Document images with source code:
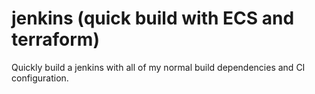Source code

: # jenkins (quick build with ECS and terraform)

Quickly build a jenkins with all of my normal build dependencies and CI configuration.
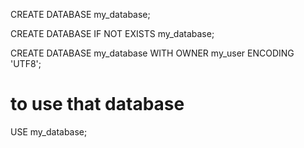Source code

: CREATE DATABASE my_database;

CREATE DATABASE IF NOT EXISTS my_database;

CREATE DATABASE my_database WITH OWNER my_user ENCODING 'UTF8';


# to use that database
USE my_database;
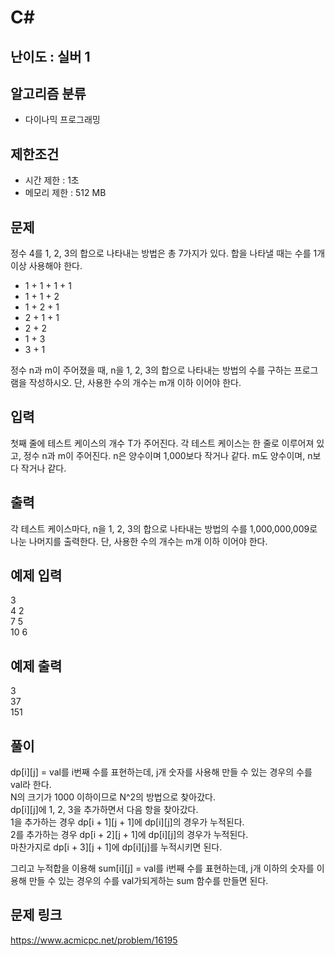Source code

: # C#

## 난이도 : 실버 1

## 알고리즘 분류
  - 다이나믹 프로그래밍

## 제한조건
  - 시간 제한 : 1초
  - 메모리 제한 : 512 MB

## 문제
정수 4를 1, 2, 3의 합으로 나타내는 방법은 총 7가지가 있다. 합을 나타낼 때는 수를 1개 이상 사용해야 한다.<br/>

  - 1 + 1 + 1 + 1
  - 1 + 1 + 2
  - 1 + 2 + 1
  - 2 + 1 + 1
  - 2 + 2
  - 1 + 3
  - 3 + 1

정수 n과 m이 주어졌을 때, n을 1, 2, 3의 합으로 나타내는 방법의 수를 구하는 프로그램을 작성하시오. 단, 사용한 수의 개수는 m개 이하 이어야 한다.<br/>


## 입력
첫째 줄에 테스트 케이스의 개수 T가 주어진다. 각 테스트 케이스는 한 줄로 이루어져 있고, 정수 n과 m이 주어진다. n은 양수이며 1,000보다 작거나 같다. m도 양수이며, n보다 작거나 같다.<br/>


## 출력
각 테스트 케이스마다, n을 1, 2, 3의 합으로 나타내는 방법의 수를 1,000,000,009로 나눈 나머지를 출력한다. 단, 사용한 수의 개수는 m개 이하 이어야 한다.<br/>


## 예제 입력
3<br/>
4 2<br/>
7 5<br/>
10 6<br/>

## 예제 출력
3<br/>
37<br/>
151<br/>


## 풀이
dp[i][j] = val를 i번째 수를 표현하는데, j개 숫자를 사용해 만들 수 있는 경우의 수를 val라 한다.<br/>
N의 크기가 1000 이하이므로 N^2의 방법으로 찾아갔다.<br/>
dp[i][j]에 1, 2, 3을 추가하면서 다음 항을 찾아갔다.<br/>
1을 추가하는 경우 dp[i + 1][j + 1]에 dp[i][j]의 경우가 누적된다.<br/>
2를 추가하는 경우 dp[i + 2][j + 1]에 dp[i][j]의 경우가 누적된다.<br/>
마찬가지로 dp[i + 3][j + 1]에 dp[i][j]를 누적시키면 된다.<br/>

그리고 누적합을 이용해 sum[i][j] = val를 i번째 수를 표현하는데, j개 이하의 숫자를 이용해 만들 수 있는 경우의 수를 val가되게하는 sum 함수를 만들면 된다.<br/>


## 문제 링크
https://www.acmicpc.net/problem/16195
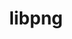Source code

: ---
title: "libpng"
layout: cache
categories: [package, v0.19]
meta: {"versions": ["1.6.37"], "compilers": ["gcc@=11.1.0", "gcc@=7.3.1", "gcc@=7.5.0", "oneapi@=2022.1.0"], "oss": ["amzn2", "ubuntu18.04", "ubuntu20.04"], "platforms": ["linux"], "targets": ["aarch64", "neoverse_n1", "x86_64", "x86_64_v3"], "stacks": ["aws-ahug", "aws-ahug-aarch64", "aws-isc", "aws-isc-aarch64", "data-vis-sdk", "e4s", "e4s-oneapi", "ml-cpu", "ml-cuda", "radiuss"], "num_specs": 6, "num_specs_by_stack": {"aws-isc-aarch64": 2, "aws-ahug-aarch64": 2, "ml-cuda": 1, "ml-cpu": 1, "aws-ahug": 1, "aws-isc": 1, "data-vis-sdk": 1, "radiuss": 1, "e4s": 1, "e4s-oneapi": 1}}
spec_details: [{"hash": "6k2s5mxxlge5fadhkm2btmo47gzyo447", "compiler": "gcc@=7.3.1", "versions": ["1.6.37"], "os": "amzn2", "platform": "linux", "target": "aarch64", "variants": ["build_system=autotools"], "stacks": ["aws-isc-aarch64", "aws-ahug-aarch64"], "size": "-", "tarball": "https://binaries.spack.io/releases/v0.19/build_cache/linux-amzn2-aarch64/gcc-7.3.1/libpng-1.6.37/linux-amzn2-aarch64-gcc-7.3.1-libpng-1.6.37-6k2s5mxxlge5fadhkm2btmo47gzyo447.spack"}, {"hash": "ld6wdnaqbra2vmo324qasuuyn66xm6y5", "compiler": "gcc@=7.3.1", "versions": ["1.6.37"], "os": "amzn2", "platform": "linux", "target": "neoverse_n1", "variants": ["build_system=autotools"], "stacks": ["aws-isc-aarch64", "aws-ahug-aarch64"], "size": "-", "tarball": "https://binaries.spack.io/releases/v0.19/build_cache/linux-amzn2-neoverse_n1/gcc-7.3.1/libpng-1.6.37/linux-amzn2-neoverse_n1-gcc-7.3.1-libpng-1.6.37-ld6wdnaqbra2vmo324qasuuyn66xm6y5.spack"}, {"hash": "7ofn455u66twqpgni2z3oygr3gli4kqj", "compiler": "gcc@=7.3.1", "versions": ["1.6.37"], "os": "amzn2", "platform": "linux", "target": "x86_64_v3", "variants": ["build_system=autotools"], "stacks": ["ml-cuda", "ml-cpu", "aws-ahug", "aws-isc"], "size": "-", "tarball": "https://binaries.spack.io/releases/v0.19/build_cache/linux-amzn2-x86_64_v3/gcc-7.3.1/libpng-1.6.37/linux-amzn2-x86_64_v3-gcc-7.3.1-libpng-1.6.37-7ofn455u66twqpgni2z3oygr3gli4kqj.spack"}, {"hash": "nhbm6zugww2sxgvlahmlpon5xtqhhghb", "compiler": "gcc@=7.5.0", "versions": ["1.6.37"], "os": "ubuntu18.04", "platform": "linux", "target": "x86_64", "variants": ["build_system=autotools"], "stacks": ["data-vis-sdk", "radiuss"], "size": "-", "tarball": "https://binaries.spack.io/releases/v0.19/build_cache/linux-ubuntu18.04-x86_64/gcc-7.5.0/libpng-1.6.37/linux-ubuntu18.04-x86_64-gcc-7.5.0-libpng-1.6.37-nhbm6zugww2sxgvlahmlpon5xtqhhghb.spack"}, {"hash": "m2o76gwcdzckw7dq5nbqpw3mqnw6eavb", "compiler": "gcc@=11.1.0", "versions": ["1.6.37"], "os": "ubuntu20.04", "platform": "linux", "target": "x86_64", "variants": ["build_system=autotools"], "stacks": ["e4s"], "size": "-", "tarball": "https://binaries.spack.io/releases/v0.19/build_cache/linux-ubuntu20.04-x86_64/gcc-11.1.0/libpng-1.6.37/linux-ubuntu20.04-x86_64-gcc-11.1.0-libpng-1.6.37-m2o76gwcdzckw7dq5nbqpw3mqnw6eavb.spack"}, {"hash": "wjj2ahdg7pjslv6rq4p7y5bnj7lmmx6a", "compiler": "oneapi@=2022.1.0", "versions": ["1.6.37"], "os": "ubuntu20.04", "platform": "linux", "target": "x86_64", "variants": ["build_system=autotools"], "stacks": ["e4s-oneapi"], "size": "-", "tarball": "https://binaries.spack.io/releases/v0.19/build_cache/linux-ubuntu20.04-x86_64/oneapi-2022.1.0/libpng-1.6.37/linux-ubuntu20.04-x86_64-oneapi-2022.1.0-libpng-1.6.37-wjj2ahdg7pjslv6rq4p7y5bnj7lmmx6a.spack"}]
---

● Instructions for the task
Pick out every line above that contains the word "나타내는" and copy it.

● Solution to this problem
정수 4를 1, 2, 3의 합으로 나타내는 방법은 총 7가지가 있다. 합을 나타낼 때는 수를 1개 이상 사용해야 한다.<br/>
정수 n과 m이 주어졌을 때, n을 1, 2, 3의 합으로 나타내는 방법의 수를 구하는 프로그램을 작성하시오. 단, 사용한 수의 개수는 m개 이하 이어야 한다.<br/>
각 테스트 케이스마다, n을 1, 2, 3의 합으로 나타내는 방법의 수를 1,000,000,009로 나눈 나머지를 출력한다. 단, 사용한 수의 개수는 m개 이하 이어야 한다.<br/>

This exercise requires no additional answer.